• _EXERCISE PROMPT_: Images excluded, return every record exactly as it reads.

• _RECORDS SUPPLIED_:
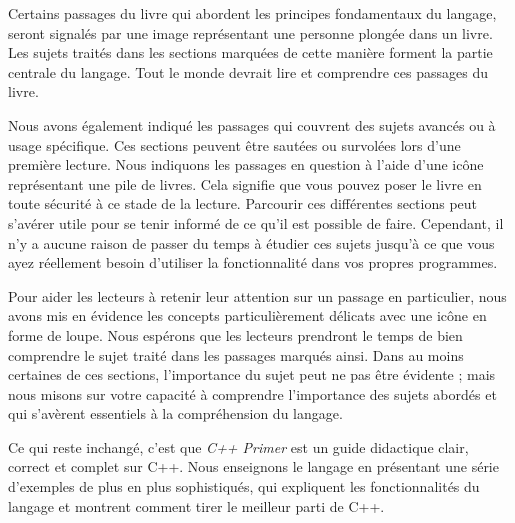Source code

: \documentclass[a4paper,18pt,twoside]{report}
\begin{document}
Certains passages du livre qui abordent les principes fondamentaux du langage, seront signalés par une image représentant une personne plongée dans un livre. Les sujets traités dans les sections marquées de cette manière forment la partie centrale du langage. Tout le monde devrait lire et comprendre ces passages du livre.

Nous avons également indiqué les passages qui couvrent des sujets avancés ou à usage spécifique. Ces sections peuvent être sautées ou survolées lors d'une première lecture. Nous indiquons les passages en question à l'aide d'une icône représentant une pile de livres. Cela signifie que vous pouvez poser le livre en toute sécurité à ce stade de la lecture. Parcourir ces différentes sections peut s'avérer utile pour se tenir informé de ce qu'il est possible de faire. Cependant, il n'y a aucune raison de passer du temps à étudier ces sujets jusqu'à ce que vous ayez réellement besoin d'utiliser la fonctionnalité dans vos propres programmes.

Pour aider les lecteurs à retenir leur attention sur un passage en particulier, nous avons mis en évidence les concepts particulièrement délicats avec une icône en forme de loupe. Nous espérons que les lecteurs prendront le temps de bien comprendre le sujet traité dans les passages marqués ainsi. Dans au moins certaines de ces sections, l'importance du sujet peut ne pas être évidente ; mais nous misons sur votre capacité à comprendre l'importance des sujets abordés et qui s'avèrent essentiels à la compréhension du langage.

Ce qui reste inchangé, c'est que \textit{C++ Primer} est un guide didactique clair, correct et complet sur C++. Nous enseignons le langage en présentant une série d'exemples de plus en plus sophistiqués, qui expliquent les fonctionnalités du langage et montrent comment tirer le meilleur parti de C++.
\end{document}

• _ANSWER TO THE EXERCISE_:
Source code

: \documentclass[a4paper,18pt,twoside]{report}
\begin{document}
Certains passages du livre qui abordent les principes fondamentaux du langage, seront signalés par une image représentant une personne plongée dans un livre. Les sujets traités dans les sections marquées de cette manière forment la partie centrale du langage. Tout le monde devrait lire et comprendre ces passages du livre.

Nous avons également indiqué les passages qui couvrent des sujets avancés ou à usage spécifique. Ces sections peuvent être sautées ou survolées lors d'une première lecture. Nous indiquons les passages en question à l'aide d'une icône représentant une pile de livres. Cela signifie que vous pouvez poser le livre en toute sécurité à ce stade de la lecture. Parcourir ces différentes sections peut s'avérer utile pour se tenir informé de ce qu'il est possible de faire. Cependant, il n'y a aucune raison de passer du temps à étudier ces sujets jusqu'à ce que vous ayez réellement besoin d'utiliser la fonctionnalité dans vos propres programmes.

Pour aider les lecteurs à retenir leur attention sur un passage en particulier, nous avons mis en évidence les concepts particulièrement délicats avec une icône en forme de loupe. Nous espérons que les lecteurs prendront le temps de bien comprendre le sujet traité dans les passages marqués ainsi. Dans au moins certaines de ces sections, l'importance du sujet peut ne pas être évidente ; mais nous misons sur votre capacité à comprendre l'importance des sujets abordés et qui s'avèrent essentiels à la compréhension du langage.

Ce qui reste inchangé, c'est que \textit{C++ Primer} est un guide didactique clair, correct et complet sur C++. Nous enseignons le langage en présentant une série d'exemples de plus en plus sophistiqués, qui expliquent les fonctionnalités du langage et montrent comment tirer le meilleur parti de C++.
\end{document}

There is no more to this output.